Having posted yet another astronomical quarterly loss – $6 billion for the first three months of 2009 – and already operating on more than $15 billion in federal loans, GM has until June 1 to come up with a restructuring plan that meets the approval of the Obama administration.
If that includes a move out of the RenCen as part of those cost-cutting measures, it will take some 4,300 white-collar workers off Detroit income tax rolls and potentially leave yet another vacant office structure in the city’s downtown, which already has a reported vacancy rate of 30 percent. GM also pays the city about $6 million in property taxes.
Mayor Jim Fouts of the blue-collar suburb Warren – Michigan’s third largest city, which borders Detroit on the north and has been home to GM’s one-square-mile Tech Center since 1955 – raised civic hackles last week when he suggested relocating the corporate headquarters to his city as a cost-cutting move. He pointedly dangled a carrot of no city income taxes, “unlike our sister city to the south.”
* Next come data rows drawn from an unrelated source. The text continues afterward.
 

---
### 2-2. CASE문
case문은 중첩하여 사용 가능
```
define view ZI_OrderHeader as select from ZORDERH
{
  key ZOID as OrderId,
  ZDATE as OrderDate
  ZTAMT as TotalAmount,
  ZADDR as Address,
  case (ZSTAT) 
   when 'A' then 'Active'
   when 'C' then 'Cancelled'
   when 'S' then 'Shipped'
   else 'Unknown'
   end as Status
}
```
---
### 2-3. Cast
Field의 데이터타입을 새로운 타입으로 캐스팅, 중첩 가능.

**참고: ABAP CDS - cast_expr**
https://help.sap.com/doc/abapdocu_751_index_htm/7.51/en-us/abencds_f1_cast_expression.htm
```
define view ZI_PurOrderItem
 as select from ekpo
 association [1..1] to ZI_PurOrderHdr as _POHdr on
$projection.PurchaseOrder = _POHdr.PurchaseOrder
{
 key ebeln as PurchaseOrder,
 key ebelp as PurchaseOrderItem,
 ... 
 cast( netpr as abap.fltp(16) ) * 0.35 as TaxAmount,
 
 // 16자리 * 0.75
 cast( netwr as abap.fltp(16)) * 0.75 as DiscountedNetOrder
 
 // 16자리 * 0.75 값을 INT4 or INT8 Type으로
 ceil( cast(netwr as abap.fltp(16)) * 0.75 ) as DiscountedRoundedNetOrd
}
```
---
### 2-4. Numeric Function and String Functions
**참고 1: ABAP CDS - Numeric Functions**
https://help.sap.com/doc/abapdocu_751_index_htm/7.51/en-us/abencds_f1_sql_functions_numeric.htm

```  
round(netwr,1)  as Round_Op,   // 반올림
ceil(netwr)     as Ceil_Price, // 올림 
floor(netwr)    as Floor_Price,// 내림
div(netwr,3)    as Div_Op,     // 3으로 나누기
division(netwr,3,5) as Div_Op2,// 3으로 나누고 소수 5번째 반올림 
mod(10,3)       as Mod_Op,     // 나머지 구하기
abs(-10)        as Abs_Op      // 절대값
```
Fouts told the Detroit Free Press that he brought it up during a private meeting with Ed Montgomery, Obama’s point man in recovery assistance for autoworkers and their communities, and Michigan Gov. Jennifer Granholm.
Detroit’s brand-new mayor, Dave Bing – who is already tasked with finding solutions for his city’s 20-plus percent unemployment, vast residential ruin and commercial blight, multimillion-dollar deficits, epidemic crime, and enough municipal corruption to keep the FBI scurrying in an ongoing investigation – called the possibility of a GM decampment “absolutely horrendous.”
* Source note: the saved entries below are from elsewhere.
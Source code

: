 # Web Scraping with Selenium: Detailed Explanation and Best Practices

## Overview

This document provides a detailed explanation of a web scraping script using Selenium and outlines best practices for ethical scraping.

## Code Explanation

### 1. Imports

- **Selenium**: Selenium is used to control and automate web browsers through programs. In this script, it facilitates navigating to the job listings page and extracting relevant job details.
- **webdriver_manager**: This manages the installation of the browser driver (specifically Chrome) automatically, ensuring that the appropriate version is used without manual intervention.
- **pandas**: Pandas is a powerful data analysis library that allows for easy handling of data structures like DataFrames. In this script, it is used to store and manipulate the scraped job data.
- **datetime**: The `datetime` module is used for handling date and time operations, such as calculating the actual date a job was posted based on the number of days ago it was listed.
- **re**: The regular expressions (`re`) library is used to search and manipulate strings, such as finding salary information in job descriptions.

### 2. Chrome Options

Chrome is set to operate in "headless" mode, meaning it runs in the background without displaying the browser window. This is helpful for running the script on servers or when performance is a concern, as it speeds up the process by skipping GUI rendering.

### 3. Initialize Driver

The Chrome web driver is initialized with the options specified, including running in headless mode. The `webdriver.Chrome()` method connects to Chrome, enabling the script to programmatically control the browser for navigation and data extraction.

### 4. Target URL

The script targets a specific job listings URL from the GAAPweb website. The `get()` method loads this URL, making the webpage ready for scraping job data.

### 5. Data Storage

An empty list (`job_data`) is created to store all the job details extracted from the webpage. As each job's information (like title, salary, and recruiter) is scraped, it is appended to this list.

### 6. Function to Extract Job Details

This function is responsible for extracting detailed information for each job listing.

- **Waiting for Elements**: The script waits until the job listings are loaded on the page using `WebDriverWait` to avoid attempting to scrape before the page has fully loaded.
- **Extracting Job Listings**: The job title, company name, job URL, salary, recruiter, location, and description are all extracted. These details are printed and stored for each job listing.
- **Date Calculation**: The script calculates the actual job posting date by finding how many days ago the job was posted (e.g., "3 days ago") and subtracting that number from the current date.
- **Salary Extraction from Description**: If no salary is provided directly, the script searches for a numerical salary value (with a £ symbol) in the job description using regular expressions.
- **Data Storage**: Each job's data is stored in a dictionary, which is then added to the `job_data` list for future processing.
The RenCen had been shopped unsuccessfully for two years when GM bought it for $73 million in 1996, later borrowing $500 million to reconfigure the maze-like interior design that had always frustrated visitors, and to remove massive concrete berms outside the structure that effectively cut off its entrance from the rest of downtown and gave it the feel of a well-defended citadel.
When the complex opened in 1977, it was at an announced cost of $340 million and was the largest private construction project in Michigan history, financed by an alliance between 51 local companies, led by Henry Ford II.
A public contest was held to give it a fitting name, and the winner was Renaissance Center, symbolizing a rebirth that, in more than 30 years since, has never come to Detroit.